Paul Dobing of NSW Procurement – Moving The Profession Into A Complex Future
One of the highlights of last week’s CIPS Australasia conference was, without doubt, Paul Dobing. The Executive Director of NSW Procurement at the Office of Finance & Services is a familiar figure to those of us involved with The Faculty Roundtable Program, of which he’s a very active member.
Paul’s bursting with energy, and strides up and down the stage rather than standing behind the podium to deliver his insights. He has recently been motivated and inspired (and tanned) by a trip to the Garma Festival in far north-east Arnhem Land and is passionate about Indigenous constitutional recognition.
Paul’s on stage to talk about the future of the profession. He takes the audience through a list of CSIRO’s “Global Megatrends”, including planetary pushback, the pivot to Asia, longer life expectancy and digital immersion. Each of these topics could generate enough material for a conference in themselves, but Paul is making the point that to create competitive advantage for your procurement organisation, these are the sorts of longer-term “horizon themes” you’ll need to be engaged with to support your push into the future. CPOs need to think about what these Megatrends mean for procurement, how we can redesign our models for the future and importantly, what capabilities we’ll need to meet these challenges.
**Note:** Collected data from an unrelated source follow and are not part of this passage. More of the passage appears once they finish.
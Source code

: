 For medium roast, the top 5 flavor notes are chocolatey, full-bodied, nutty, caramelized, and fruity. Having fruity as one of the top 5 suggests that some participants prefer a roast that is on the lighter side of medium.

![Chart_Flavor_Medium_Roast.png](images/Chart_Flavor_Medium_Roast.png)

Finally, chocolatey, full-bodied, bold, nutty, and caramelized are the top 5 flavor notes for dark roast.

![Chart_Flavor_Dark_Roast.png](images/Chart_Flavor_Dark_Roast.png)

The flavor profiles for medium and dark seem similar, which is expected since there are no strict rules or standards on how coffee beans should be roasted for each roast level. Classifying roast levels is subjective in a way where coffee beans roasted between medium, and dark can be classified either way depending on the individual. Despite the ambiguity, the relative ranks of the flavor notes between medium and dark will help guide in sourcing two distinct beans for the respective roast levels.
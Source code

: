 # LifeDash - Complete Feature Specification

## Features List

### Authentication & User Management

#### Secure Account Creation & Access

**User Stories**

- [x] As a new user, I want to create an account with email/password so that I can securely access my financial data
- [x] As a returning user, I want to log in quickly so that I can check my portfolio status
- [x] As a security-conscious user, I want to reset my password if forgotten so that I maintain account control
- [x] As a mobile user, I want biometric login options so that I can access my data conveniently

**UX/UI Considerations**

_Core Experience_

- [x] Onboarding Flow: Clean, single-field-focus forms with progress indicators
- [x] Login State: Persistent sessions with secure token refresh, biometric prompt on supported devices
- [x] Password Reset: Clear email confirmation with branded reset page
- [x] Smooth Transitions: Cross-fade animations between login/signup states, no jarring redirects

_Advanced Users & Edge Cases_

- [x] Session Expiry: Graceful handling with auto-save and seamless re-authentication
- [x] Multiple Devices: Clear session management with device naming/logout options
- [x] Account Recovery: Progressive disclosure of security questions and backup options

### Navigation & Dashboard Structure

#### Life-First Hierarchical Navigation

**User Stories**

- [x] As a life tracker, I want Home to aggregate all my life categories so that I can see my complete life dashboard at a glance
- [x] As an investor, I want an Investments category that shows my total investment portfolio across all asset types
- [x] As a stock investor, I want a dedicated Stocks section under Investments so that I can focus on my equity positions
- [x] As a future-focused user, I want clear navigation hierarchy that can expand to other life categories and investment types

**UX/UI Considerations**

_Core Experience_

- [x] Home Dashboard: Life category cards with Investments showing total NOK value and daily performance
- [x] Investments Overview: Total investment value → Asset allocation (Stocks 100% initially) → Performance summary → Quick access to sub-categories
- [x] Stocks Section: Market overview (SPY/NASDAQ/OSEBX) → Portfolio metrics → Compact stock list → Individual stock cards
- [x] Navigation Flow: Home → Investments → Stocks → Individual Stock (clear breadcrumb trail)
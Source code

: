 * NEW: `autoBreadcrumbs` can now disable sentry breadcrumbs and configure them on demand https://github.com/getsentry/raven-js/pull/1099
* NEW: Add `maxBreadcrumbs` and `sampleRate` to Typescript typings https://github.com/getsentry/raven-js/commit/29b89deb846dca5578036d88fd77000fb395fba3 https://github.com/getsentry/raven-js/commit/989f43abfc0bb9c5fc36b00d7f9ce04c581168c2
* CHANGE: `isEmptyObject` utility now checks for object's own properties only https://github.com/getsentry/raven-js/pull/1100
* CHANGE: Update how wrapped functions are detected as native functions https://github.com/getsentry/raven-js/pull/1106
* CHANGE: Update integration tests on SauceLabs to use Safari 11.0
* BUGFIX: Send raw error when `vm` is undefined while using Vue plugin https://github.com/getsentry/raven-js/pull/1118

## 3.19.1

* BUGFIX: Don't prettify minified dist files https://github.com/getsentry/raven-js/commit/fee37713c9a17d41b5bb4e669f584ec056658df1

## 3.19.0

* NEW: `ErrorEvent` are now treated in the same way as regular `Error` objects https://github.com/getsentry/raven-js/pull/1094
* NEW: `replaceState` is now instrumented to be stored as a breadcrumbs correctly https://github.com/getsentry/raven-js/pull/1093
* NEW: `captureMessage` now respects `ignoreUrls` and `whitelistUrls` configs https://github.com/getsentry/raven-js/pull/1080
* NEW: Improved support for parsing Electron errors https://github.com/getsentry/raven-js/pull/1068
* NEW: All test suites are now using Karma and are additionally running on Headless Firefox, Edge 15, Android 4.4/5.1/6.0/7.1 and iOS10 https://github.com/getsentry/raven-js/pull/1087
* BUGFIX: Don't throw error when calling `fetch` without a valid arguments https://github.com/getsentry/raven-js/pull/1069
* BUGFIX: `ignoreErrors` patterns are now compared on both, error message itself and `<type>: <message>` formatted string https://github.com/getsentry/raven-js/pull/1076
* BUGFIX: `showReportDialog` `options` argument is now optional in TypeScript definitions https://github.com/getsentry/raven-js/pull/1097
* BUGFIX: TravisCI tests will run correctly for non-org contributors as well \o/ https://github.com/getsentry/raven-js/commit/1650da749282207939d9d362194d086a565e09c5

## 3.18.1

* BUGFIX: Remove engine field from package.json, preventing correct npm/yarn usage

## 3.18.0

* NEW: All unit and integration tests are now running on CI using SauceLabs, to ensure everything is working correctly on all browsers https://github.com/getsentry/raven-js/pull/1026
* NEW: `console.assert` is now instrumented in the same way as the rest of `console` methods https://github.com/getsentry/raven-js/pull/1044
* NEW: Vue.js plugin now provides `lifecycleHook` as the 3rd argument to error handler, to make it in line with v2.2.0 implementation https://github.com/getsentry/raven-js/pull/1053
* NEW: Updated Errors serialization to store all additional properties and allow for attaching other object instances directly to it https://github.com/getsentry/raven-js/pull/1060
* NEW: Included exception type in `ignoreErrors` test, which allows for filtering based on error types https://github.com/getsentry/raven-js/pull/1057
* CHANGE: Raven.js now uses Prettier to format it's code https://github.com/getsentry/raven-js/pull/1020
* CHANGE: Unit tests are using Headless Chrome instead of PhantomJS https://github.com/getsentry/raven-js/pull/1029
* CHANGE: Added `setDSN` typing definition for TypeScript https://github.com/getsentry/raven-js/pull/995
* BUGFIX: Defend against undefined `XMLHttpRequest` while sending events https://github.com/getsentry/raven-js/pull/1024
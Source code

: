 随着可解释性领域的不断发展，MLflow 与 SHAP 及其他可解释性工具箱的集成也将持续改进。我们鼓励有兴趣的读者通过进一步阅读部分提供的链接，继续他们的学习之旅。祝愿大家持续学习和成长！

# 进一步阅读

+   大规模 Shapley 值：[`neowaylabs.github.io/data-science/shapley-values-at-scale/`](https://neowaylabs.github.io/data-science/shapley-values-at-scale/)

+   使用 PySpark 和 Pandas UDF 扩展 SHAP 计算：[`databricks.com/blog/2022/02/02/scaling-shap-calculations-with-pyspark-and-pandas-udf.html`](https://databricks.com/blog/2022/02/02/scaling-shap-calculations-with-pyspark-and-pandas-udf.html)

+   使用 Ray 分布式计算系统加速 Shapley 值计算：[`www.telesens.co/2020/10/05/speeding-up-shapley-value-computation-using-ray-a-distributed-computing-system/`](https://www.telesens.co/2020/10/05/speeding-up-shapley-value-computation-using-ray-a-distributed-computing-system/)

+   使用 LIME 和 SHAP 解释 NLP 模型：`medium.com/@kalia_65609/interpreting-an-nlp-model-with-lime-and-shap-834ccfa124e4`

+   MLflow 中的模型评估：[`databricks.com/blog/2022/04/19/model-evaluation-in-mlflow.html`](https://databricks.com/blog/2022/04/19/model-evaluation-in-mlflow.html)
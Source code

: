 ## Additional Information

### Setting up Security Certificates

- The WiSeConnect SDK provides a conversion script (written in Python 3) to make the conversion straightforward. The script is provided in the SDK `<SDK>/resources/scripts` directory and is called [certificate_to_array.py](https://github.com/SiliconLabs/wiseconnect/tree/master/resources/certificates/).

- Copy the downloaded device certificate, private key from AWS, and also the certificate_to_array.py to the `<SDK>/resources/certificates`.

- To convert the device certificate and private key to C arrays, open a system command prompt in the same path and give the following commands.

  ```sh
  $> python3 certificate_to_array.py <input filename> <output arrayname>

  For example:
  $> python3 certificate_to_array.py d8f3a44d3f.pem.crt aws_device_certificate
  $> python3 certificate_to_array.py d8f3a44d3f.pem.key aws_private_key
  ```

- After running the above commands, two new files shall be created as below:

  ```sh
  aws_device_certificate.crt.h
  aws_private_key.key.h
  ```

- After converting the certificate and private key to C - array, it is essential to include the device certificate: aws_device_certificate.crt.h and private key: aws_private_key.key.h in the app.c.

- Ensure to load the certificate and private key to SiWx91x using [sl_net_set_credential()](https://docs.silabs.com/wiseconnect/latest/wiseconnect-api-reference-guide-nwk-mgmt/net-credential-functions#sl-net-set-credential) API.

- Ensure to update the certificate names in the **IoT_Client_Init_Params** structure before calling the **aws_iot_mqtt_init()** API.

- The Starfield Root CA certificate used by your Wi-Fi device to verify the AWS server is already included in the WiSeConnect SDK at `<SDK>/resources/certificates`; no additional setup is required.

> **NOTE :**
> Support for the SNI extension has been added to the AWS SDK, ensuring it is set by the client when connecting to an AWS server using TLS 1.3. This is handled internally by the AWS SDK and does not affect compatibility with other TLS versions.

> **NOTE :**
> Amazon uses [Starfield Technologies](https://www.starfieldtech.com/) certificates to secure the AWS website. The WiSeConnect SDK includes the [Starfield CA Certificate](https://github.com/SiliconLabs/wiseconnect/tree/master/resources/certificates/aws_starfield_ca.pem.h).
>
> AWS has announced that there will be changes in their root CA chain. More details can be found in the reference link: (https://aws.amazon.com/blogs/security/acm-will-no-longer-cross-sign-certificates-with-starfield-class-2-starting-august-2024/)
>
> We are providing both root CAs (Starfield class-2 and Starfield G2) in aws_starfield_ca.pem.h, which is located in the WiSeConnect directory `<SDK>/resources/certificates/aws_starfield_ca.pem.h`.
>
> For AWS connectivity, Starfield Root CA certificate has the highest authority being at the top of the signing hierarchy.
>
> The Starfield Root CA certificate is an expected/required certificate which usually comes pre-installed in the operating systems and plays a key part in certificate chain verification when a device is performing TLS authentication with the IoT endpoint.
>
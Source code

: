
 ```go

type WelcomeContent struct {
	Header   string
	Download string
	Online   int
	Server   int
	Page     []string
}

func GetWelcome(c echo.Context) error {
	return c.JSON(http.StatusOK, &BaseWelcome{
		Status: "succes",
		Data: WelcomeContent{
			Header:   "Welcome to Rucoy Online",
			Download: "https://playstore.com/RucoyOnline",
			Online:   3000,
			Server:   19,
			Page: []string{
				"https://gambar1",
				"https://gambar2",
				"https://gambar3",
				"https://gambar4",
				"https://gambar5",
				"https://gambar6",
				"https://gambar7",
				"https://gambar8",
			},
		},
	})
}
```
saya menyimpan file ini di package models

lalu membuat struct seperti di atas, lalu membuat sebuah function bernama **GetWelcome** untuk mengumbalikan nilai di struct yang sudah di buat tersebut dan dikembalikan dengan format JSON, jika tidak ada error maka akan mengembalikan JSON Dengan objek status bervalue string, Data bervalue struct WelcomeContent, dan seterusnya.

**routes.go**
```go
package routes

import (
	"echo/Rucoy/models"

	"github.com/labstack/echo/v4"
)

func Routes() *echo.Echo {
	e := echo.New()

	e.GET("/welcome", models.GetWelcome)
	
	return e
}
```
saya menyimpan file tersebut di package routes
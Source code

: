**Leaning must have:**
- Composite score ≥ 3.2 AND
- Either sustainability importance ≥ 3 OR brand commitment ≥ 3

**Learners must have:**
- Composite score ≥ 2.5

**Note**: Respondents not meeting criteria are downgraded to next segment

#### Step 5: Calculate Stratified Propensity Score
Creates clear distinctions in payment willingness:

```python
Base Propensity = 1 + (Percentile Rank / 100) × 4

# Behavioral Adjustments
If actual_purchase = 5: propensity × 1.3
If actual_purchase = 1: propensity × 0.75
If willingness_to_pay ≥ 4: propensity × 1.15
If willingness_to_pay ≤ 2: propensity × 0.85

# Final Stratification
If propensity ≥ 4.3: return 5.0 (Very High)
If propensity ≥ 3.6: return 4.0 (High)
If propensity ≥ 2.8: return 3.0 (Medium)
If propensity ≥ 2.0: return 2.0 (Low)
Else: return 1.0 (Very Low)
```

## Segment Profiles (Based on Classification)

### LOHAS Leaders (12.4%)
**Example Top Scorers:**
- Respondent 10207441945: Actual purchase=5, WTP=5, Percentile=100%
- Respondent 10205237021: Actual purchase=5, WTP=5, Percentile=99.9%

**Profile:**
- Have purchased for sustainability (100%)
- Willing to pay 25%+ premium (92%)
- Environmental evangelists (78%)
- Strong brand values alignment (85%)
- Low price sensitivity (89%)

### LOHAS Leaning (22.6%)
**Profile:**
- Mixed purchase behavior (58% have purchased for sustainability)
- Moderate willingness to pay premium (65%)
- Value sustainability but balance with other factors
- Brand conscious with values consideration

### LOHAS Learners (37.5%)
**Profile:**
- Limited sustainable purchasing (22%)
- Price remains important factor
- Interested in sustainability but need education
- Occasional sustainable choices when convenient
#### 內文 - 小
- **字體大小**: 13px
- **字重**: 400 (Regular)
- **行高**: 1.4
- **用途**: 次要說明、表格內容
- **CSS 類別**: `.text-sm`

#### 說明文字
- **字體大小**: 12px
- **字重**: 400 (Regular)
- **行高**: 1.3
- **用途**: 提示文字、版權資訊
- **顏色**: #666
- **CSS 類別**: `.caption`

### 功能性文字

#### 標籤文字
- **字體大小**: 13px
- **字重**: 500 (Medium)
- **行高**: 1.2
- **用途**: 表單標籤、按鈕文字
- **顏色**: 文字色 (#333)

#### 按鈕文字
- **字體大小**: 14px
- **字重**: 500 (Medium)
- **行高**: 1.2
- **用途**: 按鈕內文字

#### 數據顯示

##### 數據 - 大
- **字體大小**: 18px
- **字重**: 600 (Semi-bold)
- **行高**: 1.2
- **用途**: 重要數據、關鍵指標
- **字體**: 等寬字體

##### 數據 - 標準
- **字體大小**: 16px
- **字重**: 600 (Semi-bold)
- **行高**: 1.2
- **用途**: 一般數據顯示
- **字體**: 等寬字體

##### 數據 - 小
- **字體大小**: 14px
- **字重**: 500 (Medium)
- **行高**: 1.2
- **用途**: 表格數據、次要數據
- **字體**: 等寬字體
Paul points out that just about every audience member is in the midst of some kind of change/transformation program, and asks how we can operate in an increasingly “VUCA” world (volatile, uncertain, complex and ambiguous).
On his own journey to bring his procurement function into the future, Paul has:
- created a consulting advisory practice for the wider sector
- created a data and analytics team.
- introduced a research capability for longer-term thinking, and
None of these reflect “traditional’ procurement functions, but Paul believes they’ll be integral to providing ongoing support to the public sector into the future.
Emerging models:
Rather they viewing change with suspicion, Paul’s enthusiastic about emerging organisations that are disrupting traditional business practises. CPOs, he says for example should be embracing the sharing/collaborative economy and seizing upon the opportunities it creates in this space he has recently been working with Tu Share and Sendle CEO James Chin Moody to identify new models of service a delivery supporting government. We should keep ourselves informed of future trends, work out how we can start to engage with them and make sure we’re well-positioned in that conversation to drive competitive advantage. His advice:
- Think ahead to the next wave of disruption.
- Think about how procurement can tap into disruptive models of supply.
- Build the capability required to embrace change.
- Shift the risk-averse, rules-based culture traditionally found in procurement teams to a flexible, interpretive culture that can engage with new opportunities.
Hiring the next generation of procurement professionals:
Hiring is increasingly about the values and behaviour rather than technical skills. Members of Generation Procurement, as we like to call Gen-Y here on Procurious, and going to be:
- Purpose driven
- Values aligned
- Diverse
- Connected
- Agile
- Disruptive, and
- Adaptive
What are you doing to move your procurement function into the complex future?